No, actually you don't... since file systems from most USB disks have
file system labels and we use those instead. For the odd cases where
this is not the case we use /media/usbdisk /media/disk or something.
> They needed to make that look right and
> didn't want to write a next generation VFS system like you are doing. I
> could be wrong however.
HAL doesn't even try to solve those problems as HAL is system-wide and a
VFS system for desktop apps obviously needs to be session-wide.

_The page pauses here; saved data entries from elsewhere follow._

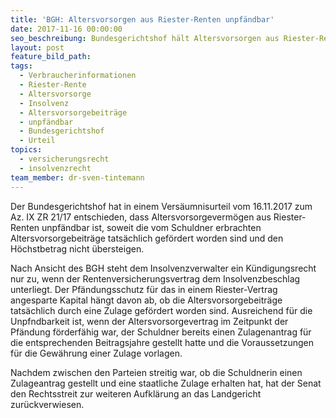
 ```yaml
---
title: 'BGH: Altersvorsorgen aus Riester-Renten unpfändbar'
date: 2017-11-16 00:00:00
seo_beschreibung: Bundesgerichtshof hält Altersvorsorgen aus Riester-Renten für unpfändbar
layout: post
feature_bild_path:
tags:
  - Verbraucherinformationen
  - Riester-Rente
  - Altersvorsorge
  - Insolvenz
  - Altersvorsorgebeiträge
  - unpfändbar
  - Bundesgerichtshof
  - Urteil
topics:
  - versicherungsrecht
  - insolvenzrecht
team_member: dr-sven-tintemann
---
```



Der Bundesgerichtshof hat in einem Vers&auml;umnisurteil vom 16.11.2017 zum Az. IX ZR 21/17 entschieden, dass Altersvorsorgeverm&ouml;gen aus Riester-Renten unpf&auml;ndbar ist, soweit die vom Schuldner erbrachten Altersvorsorgebeitr&auml;ge tats&auml;chlich gef&ouml;rdert worden sind und den H&ouml;chstbetrag nicht &uuml;bersteigen.

Nach Ansicht des BGH steht dem Insolvenzverwalter ein K&uuml;ndigungsrecht nur zu, wenn der Rentenversicherungsvertrag dem Insolvenzbeschlag unterliegt. Der Pf&auml;ndungsschutz f&uuml;r das in einem Riester-Vertrag angesparte Kapital h&auml;ngt davon ab, ob die Altersvorsorgebeitr&auml;ge tats&auml;chlich durch eine Zulage gef&ouml;rdert worden sind. Ausreichend f&uuml;r die Unpfndbarkeit ist, wenn der Altersvorsorgevertrag im Zeitpunkt der Pf&auml;ndung f&ouml;rderf&auml;hig war, der Schuldner bereits einen Zulagenantrag f&uuml;r die entsprechenden Beitragsjahre gestellt hatte und die Voraussetzungen f&uuml;r die Gew&auml;hrung einer Zulage vorlagen.

Nachdem zwischen den Parteien streitig war, ob die Schuldnerin einen Zulageantrag gestellt und eine staatliche Zulage erhalten hat, hat der Senat den Rechtsstreit zur weiteren Aufkl&auml;rung an das Landgericht zur&uuml;ckverwiesen.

> It's worth noting that OS X doesn't mount with UUIDs either. They
> generate a session-unique value for the mount point, which looks
> resonable. They encapsulate access to this mount point in an API which
> understands the uniqueness of a device.
I don't know what that means. For removable storage devices they simply
use the label and mount in /Volumes/<LABEL>.